Gravity version 5.5.40 has a regression issue which results in Teleport on the nodes joined the cluster via graivity join not being able to join the cluster despite the “gravity join” operation completing successfully.

Impact

  • Nodes joined to a 5.5.40 cluster are not accessible via Teleport.
  • Future upgrade attempts fail because Teleport is used to deploy upgrade agents.

Confirmation

On affected nodes, the Teleport systemd unit will be logging the following line over and over:

INFO [PROC:1]    Node failed attempt connecting to auth server: "<name>" [<id>] can not join the cluster with role Node, the token is not valid.

An attempt to launch an upgrade on such a cluster will result in an error similar to:

[ERROR]: Teleport is unavailable on the following cluster nodes: node-1, node-2. Please make sure that the Teleport service is running and try again.

Workaround

There are a few possible workarounds for the issue.

Removing affected nodes

  • Drain/cordon the affected node and uninstall Gravity software on it using gravity system uninstall.
  • Remove the affected nodes using gravity remove <node> --force.
  • After removing the node, the cluster may enter degraded status with “overlay network” checker failing. To workaround this, remove nethealth pods using kubectl -nmonitoring delete pods -lk8s-app=nethealth.
  • Once the cluster has become active, perform an upgrade to version 5.5.41 or later.
  • Rejoin the nodes back (remember using the gravity binary of same version 5.5.41 or later for join command).

Recovering affected nodes

Starting from version 5.5.41 Gravity includes the commands to directly manipulate teleport configuration.

Note, to be able to execute commands described here, you will need a gravity binary of version 5.5.41 or later. It can be downloaded directly from Gravitational default distribution portal:

curl https://get.gravitational.io/telekube/bin/5.5.41/linux/x86_64/gravity -o gravity && chmod +x gravity

Obtain a valid join token by running gravity status command.

$ sudo gravity status
...
Join token:		3cd602b15238
...

Use the following command with the token from above to update Teleport configuration. This command has to be executed on every node where Teleport node can’t join the cluster due to a bad token.

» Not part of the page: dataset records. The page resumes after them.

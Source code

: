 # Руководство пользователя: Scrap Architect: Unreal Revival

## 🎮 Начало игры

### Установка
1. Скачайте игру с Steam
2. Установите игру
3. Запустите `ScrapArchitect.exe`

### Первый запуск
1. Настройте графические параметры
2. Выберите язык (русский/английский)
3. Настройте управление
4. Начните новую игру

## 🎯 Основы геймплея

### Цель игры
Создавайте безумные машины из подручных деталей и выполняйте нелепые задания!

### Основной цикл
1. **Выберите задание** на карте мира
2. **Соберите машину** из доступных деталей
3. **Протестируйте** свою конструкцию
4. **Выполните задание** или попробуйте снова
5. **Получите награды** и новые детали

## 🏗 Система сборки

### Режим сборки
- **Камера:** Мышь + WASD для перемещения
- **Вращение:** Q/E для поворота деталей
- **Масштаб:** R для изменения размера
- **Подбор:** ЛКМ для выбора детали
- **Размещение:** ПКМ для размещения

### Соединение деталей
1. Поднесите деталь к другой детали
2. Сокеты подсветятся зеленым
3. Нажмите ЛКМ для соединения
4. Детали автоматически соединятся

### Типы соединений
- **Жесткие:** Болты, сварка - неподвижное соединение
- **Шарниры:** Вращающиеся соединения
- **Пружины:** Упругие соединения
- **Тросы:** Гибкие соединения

$ gravity system teleport set-node-token --package=node --token=<token>

After that restart the Teleport systemd service for changes to take effect.

If the Teleport nodes still complain about invalid token, it might be that Teleport auth servers use different tokens for authentication, not the join token. This may happen if you added a master node to your 5.5.40 cluster for example.

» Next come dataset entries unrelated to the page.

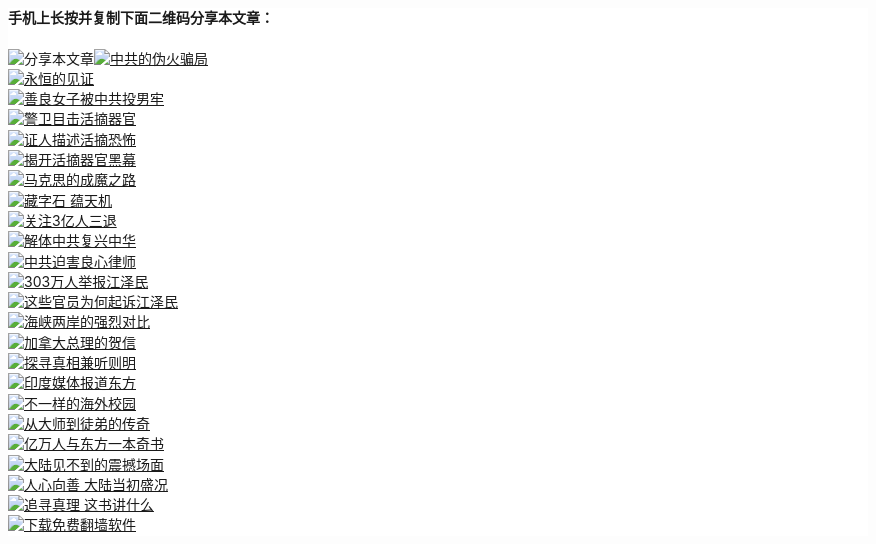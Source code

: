 <strong>手机上长按并复制下面二维码分享本文章：</strong><br><br><img src="http://d1p1.ip.zn2.us/v.php?action=qrcode&url=https://github.com/tjvrql262/djy/blob/master/gb/19/11/4/n11633400.md%231" title="分享本文章"></td><td VALIGN=TOP><a href="https://github.com/tjvrql262/djy/blob/master/gb/16/1/21/n4622075.md?dfh#1" target="_blank"><img src="https://raw.githubusercontent.com/tjvrql262/djy/master/gb/300/wei-f1.jpg" title="中共的伪火骗局"  alt="中共的伪火骗局"></a><br><a href="https://github.com/tjvrql262/www/blob/master/README.md?dfh#9" target="_blank"><img src="https://raw.githubusercontent.com/tjvrql262/djy/master/gb/300/yong-h.jpg" title="永恒的见证"  alt="永恒的见证"></a><br><a href="https://github.com/tjvrql262/djy/blob/master/gb/13/9/29/n3974789.md?dfh#1" target="_blank"><img src="https://raw.githubusercontent.com/tjvrql262/djy/master/gb/300/shang-lnz.jpg" title="善良女子被中共投男牢"  alt="善良女子被中共投男牢"></a><br><a href="https://github.com/tjvrql262/djy/blob/master/gb/16/3/16/n4663449.md?dfh#1" target="_blank"><img src="https://raw.githubusercontent.com/tjvrql262/djy/master/gb/300/huo-z3.jpg" title="警卫目击活摘器官"  alt="警卫目击活摘器官"></a><br><a href="https://github.com/tjvrql262/djy/blob/master/gb/16/8/7/n8177641.md?dfh#1" target="_blank"><img src="https://raw.githubusercontent.com/tjvrql262/djy/master/gb/300/huo-z4.jpg" title="证人描述活摘恐怖"  alt="证人描述活摘恐怖"></a><br><a href="https://github.com/tjvrql262/djy/blob/master/gb/10/4/19/n2881569.md?dfh#1" target="_blank"><img src="https://raw.githubusercontent.com/tjvrql262/djy/master/gb/300/huo-z1.jpg" title="揭开活摘器官黑幕"  alt="揭开活摘器官黑幕"></a><br><a href="https://github.com/tjvrql262/djy/blob/master/gb/10/11/7/n3077476.md?dfh#1" target="_blank"><img src="https://raw.githubusercontent.com/tjvrql262/djy/master/gb/300/ma-ks.jpg" title="马克思的成魔之路"  alt="马克思的成魔之路"></a><br><a href="https://github.com/tjvrql262/djy/blob/master/gb/14/6/9/n4173977.md?dfh#1" target="_blank"><img src="https://raw.githubusercontent.com/tjvrql262/djy/master/gb/300/chang-zs.jpg" title="藏字石 蕴天机"  alt="藏字石 蕴天机"></a><br><a href="https://github.com/tjvrql262/djy/blob/master/gb/18/5/10/n10381511.md?dfh#1" target="_blank"><img src="https://raw.githubusercontent.com/tjvrql262/djy/master/gb/300/st1.jpg" title="关注3亿人三退"  alt="关注3亿人三退"></a><br><a href="https://github.com/tjvrql262/djy/blob/master/gb/18/3/21/n10237682.md?dfh#1" target="_blank"><img src="https://raw.githubusercontent.com/tjvrql262/djy/master/gb/300/jie-t.jpg" title="解体中共复兴中华"  alt="解体中共复兴中华"></a><br><a href="https://github.com/tjvrql262/djy/blob/master/gb/9/2/9/n2422991.md?dfh#1" target="_blank"><img src="https://raw.githubusercontent.com/tjvrql262/djy/master/gb/300/gao-zs.jpg" title="中共迫害良心律师"  alt="中共迫害良心律师"></a><br><a href="https://github.com/tjvrql262/djy/blob/master/gb/18/12/9/n10900044.md?dfh#1" target="_blank"><img src="https://raw.githubusercontent.com/tjvrql262/djy/master/gb/300/sj1.jpg" title="303万人举报江泽民"  alt="303万人举报江泽民"></a><br><a href="https://github.com/tjvrql262/djy/blob/master/gb/18/8/28/n10672014.md?dfh#1" target="_blank"><img src="https://raw.githubusercontent.com/tjvrql262/djy/master/gb/300/sj2.jpg" title="这些官员为何起诉江泽民"  alt="这些官员为何起诉江泽民"></a><br><a href="https://github.com/tjvrql262/djy/blob/master/gb/8/12/18/n2367165.md?dfh#1" target="_blank"><img src="https://raw.githubusercontent.com/tjvrql262/djy/master/gb/300/liangan.jpg" title="海峡两岸的强烈对比"  alt="海峡两岸的强烈对比"></a><br><a href="https://github.com/tjvrql262/djy/blob/master/gb/15/12/10/n4593139.md?dfh#1" target="_blank"><img src="https://raw.githubusercontent.com/tjvrql262/djy/master/gb/300/jia-ndzl.jpg" title="加拿大总理的贺信"  alt="加拿大总理的贺信"></a><br><a href="https://github.com/tjvrql262/djy/blob/master/gb/11/6/17/n3289382.md?dfh#1" target="_blank"><img src="https://raw.githubusercontent.com/tjvrql262/djy/master/gb/300/xiao-wd.jpg" title="探寻真相兼听则明"  alt="探寻真相兼听则明"></a><br><a href="https://github.com/tjvrql262/djy/blob/master/gb/18/10/27/n10812623.md?dfh#1" target="_blank"><img src="https://raw.githubusercontent.com/tjvrql262/djy/master/gb/300/yindu.jpg" title="印度媒体报道东方"  alt="印度媒体报道东方"></a><br><a href="https://github.com/tjvrql262/djy/blob/master/gb/18/6/9/n10469652.md?dfh#1" target="_blank"><img src="https://raw.githubusercontent.com/tjvrql262/djy/master/gb/300/xie-j.jpg" title="不一样的海外校园"  alt="不一样的海外校园"></a><br><a href="https://github.com/tjvrql262/djy/blob/master/gb/7/4/5/n1669415.md?dfh#1" target="_blank"><img src="https://raw.githubusercontent.com/tjvrql262/djy/master/gb/300/li-up.jpg" title="从大师到徒弟的传奇"  alt="从大师到徒弟的传奇"></a><br><a href="https://github.com/tjvrql262/djy/blob/master/gb/17/5/26/n9191512.md?dfh#1" target="_blank"><img src="https://raw.githubusercontent.com/tjvrql262/djy/master/gb/300/zfl2.jpg" title="亿万人与东方一本奇书"  alt="亿万人与东方一本奇书"></a><br><a href="https://github.com/tjvrql262/djy/blob/master/gb/13/11/27/n4020290.md?dfh#1" target="_blank"><img src="https://raw.githubusercontent.com/tjvrql262/djy/master/gb/300/zhen-h.jpg" title="大陆见不到的震撼场面"  alt="大陆见不到的震撼场面"></a><br><a href="https://github.com/tjvrql262/djy/blob/master/gb/15/7/17/n4482910.md?dfh#1" target="_blank"><img src="https://raw.githubusercontent.com/tjvrql262/djy/master/gb/300/dalu-sk.jpg" title="人心向善 大陆当初盛况"  alt="人心向善 大陆当初盛况"></a><br><a href="https://github.com/tjvrql262/djy/blob/master/gb/19/1/5/n10955468.md?dfh#1" target="_blank"><img src="https://raw.githubusercontent.com/tjvrql262/djy/master/gb/300/zfl1.jpg" title="追寻真理 这书讲什么"  alt="追寻真理 这书讲什么"></a><br><a href="https://github.com/tjvrql262/www/blob/master/README.md?dfh#1" target="_blank"><img src="https://raw.githubusercontent.com/tjvrql262/djy/master/gb/300/fq1.jpg" title="下载免费翻墙软件"  alt="下载免费翻墙软件"></a><br></td></tr></table>
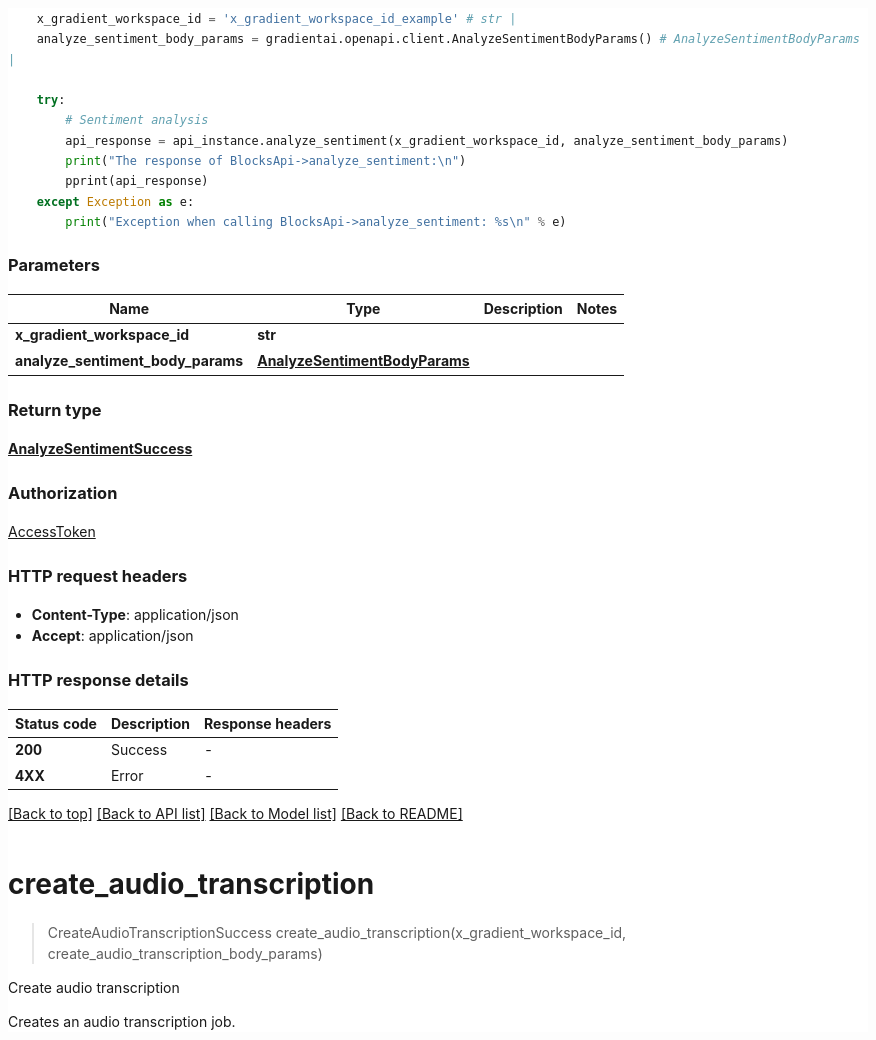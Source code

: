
 ```python
    x_gradient_workspace_id = 'x_gradient_workspace_id_example' # str | 
    analyze_sentiment_body_params = gradientai.openapi.client.AnalyzeSentimentBodyParams() # AnalyzeSentimentBodyParams | 

    try:
        # Sentiment analysis
        api_response = api_instance.analyze_sentiment(x_gradient_workspace_id, analyze_sentiment_body_params)
        print("The response of BlocksApi->analyze_sentiment:\n")
        pprint(api_response)
    except Exception as e:
        print("Exception when calling BlocksApi->analyze_sentiment: %s\n" % e)
```


### Parameters

Name | Type | Description  | Notes
------------- | ------------- | ------------- | -------------
 **x_gradient_workspace_id** | **str**|  | 
 **analyze_sentiment_body_params** | [**AnalyzeSentimentBodyParams**](AnalyzeSentimentBodyParams.md)|  | 

### Return type

[**AnalyzeSentimentSuccess**](AnalyzeSentimentSuccess.md)

### Authorization

[AccessToken](../README.md#AccessToken)

### HTTP request headers

 - **Content-Type**: application/json
 - **Accept**: application/json

### HTTP response details
| Status code | Description | Response headers |
|-------------|-------------|------------------|
**200** | Success |  -  |
**4XX** | Error |  -  |

[[Back to top]](#) [[Back to API list]](../README.md#documentation-for-api-endpoints) [[Back to Model list]](../README.md#documentation-for-models) [[Back to README]](../README.md)

# **create_audio_transcription**
> CreateAudioTranscriptionSuccess create_audio_transcription(x_gradient_workspace_id, create_audio_transcription_body_params)

Create audio transcription

Creates an audio transcription job.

You can confirm this by using the following command to display Teleport auth server configuration on master nodes and looking for a token in auth_service.tokens section:

$ gravity system teleport show-config --package=master

In such a case, also update auth server tokens by executing the following commands on the master nodes so they use the same join token we grabbed above:

$ gravity system teleport set-master-tokens --package=master --token=<token>

After that restart gravity-site pods (which act as Teleport auth servers Teleport nodes connect to):

$ kubectl -nkube-system delete pods -lapp=gravity-site

After the pods have restarted, Teleport nodes should be able to join the cluster.

If after restart gravity-site pods are in CrashLoopBackOff state and their logs show “permission denied” error, the “set-master-tokens” command was likely executed as a root and thus gravity-sites, that run a “planet” user, do are not able to read the package with Teleport configuration. The permissions can be fixed by executing chown -R planet:planet /var/lib/gravity/local/packages on master nodes.

You can confirm a node has joined successfully by looking in the Teleport systemd unit logs again (using journalctl -u <teleport-unit-name> --no-pager), they should say Node has successfully registered with the cluster.